What you are asked to do
Copy every line that contains the string "Product" from the entries below.

Recorded data
[Start of Attachment]

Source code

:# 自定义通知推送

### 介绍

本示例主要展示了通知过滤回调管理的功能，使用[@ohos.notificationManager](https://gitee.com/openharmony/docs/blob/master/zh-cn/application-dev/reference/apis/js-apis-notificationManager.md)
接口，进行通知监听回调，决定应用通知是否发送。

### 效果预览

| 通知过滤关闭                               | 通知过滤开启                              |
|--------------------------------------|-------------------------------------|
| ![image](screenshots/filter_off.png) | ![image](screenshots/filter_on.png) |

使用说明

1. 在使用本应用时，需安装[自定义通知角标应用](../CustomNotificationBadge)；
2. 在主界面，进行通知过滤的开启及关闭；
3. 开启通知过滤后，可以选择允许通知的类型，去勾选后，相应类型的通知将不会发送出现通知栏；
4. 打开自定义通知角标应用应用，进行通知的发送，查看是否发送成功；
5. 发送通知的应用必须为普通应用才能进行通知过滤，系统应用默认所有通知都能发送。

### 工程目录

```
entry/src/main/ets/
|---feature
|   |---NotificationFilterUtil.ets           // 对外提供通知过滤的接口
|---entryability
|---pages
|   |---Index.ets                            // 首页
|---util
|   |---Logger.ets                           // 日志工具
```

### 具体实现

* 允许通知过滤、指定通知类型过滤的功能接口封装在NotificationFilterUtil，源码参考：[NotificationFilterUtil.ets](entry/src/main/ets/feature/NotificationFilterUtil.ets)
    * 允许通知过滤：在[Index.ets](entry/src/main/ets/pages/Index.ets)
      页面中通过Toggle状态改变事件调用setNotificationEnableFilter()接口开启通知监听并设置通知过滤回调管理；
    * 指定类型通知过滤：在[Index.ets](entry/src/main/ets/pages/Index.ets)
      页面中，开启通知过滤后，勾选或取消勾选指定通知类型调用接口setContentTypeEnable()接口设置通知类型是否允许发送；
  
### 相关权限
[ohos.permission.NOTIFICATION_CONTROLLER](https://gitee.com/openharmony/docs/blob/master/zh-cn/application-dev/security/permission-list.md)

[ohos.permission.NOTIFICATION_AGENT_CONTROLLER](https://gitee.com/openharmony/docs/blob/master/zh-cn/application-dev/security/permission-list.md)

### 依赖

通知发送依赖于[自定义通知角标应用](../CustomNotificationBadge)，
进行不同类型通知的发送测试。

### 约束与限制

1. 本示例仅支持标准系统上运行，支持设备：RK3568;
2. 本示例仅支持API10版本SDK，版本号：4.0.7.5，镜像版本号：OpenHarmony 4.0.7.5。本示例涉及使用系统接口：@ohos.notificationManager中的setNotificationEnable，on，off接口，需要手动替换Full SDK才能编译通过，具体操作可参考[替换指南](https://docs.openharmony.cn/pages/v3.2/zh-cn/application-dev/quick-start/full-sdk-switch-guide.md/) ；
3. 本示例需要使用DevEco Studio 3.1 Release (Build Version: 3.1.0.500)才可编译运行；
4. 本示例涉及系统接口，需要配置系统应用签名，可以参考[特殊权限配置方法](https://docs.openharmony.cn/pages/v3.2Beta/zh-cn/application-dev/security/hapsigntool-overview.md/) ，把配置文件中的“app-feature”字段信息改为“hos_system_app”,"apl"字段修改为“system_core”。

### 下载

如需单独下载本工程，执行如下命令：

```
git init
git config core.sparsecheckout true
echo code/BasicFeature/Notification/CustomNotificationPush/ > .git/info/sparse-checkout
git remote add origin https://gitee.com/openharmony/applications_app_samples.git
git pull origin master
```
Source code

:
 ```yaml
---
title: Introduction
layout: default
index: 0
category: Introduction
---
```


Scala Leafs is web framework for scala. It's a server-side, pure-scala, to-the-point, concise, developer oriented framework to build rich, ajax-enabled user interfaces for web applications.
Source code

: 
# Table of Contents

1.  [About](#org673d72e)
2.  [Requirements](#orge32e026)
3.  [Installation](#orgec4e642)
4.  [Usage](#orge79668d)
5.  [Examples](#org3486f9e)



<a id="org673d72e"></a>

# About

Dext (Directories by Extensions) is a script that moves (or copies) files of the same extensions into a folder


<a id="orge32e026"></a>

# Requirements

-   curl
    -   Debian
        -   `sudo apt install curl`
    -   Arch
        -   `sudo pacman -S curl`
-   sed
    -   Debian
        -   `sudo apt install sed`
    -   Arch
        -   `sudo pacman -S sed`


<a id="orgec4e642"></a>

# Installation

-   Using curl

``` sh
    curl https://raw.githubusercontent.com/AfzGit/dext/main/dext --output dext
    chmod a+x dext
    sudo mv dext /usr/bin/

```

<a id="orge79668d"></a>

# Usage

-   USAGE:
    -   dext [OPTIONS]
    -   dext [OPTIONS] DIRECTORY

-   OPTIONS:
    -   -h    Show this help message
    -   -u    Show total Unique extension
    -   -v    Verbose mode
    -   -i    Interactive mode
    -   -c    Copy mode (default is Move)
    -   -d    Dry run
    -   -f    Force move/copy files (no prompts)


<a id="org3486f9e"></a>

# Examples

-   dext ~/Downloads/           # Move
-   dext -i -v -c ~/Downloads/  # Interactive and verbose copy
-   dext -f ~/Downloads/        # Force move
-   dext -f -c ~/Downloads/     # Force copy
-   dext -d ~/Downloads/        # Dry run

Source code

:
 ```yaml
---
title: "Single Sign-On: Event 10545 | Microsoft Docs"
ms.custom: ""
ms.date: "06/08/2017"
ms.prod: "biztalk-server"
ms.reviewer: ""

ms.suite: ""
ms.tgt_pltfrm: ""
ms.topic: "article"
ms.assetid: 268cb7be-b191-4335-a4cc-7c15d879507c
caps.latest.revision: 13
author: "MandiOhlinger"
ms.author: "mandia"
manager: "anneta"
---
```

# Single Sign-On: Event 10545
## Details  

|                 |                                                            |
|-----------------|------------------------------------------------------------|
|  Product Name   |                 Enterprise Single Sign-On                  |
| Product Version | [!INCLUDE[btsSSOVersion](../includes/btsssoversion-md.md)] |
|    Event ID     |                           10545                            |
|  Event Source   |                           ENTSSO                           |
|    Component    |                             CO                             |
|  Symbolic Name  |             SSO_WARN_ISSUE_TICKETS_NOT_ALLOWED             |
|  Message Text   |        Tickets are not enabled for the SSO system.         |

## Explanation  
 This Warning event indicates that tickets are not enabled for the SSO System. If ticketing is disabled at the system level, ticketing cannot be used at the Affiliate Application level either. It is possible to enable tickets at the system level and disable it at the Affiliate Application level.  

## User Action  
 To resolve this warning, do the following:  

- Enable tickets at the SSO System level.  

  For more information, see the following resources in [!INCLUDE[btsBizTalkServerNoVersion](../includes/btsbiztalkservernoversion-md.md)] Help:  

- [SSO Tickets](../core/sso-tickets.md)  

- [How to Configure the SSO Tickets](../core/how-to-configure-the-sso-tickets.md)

[End of Attachment]

Output of the task
|  Product Name   |                 Enterprise Single Sign-On                  |
| Product Version | [!INCLUDE[btsSSOVersion](../includes/btsssoversion-md.md)] |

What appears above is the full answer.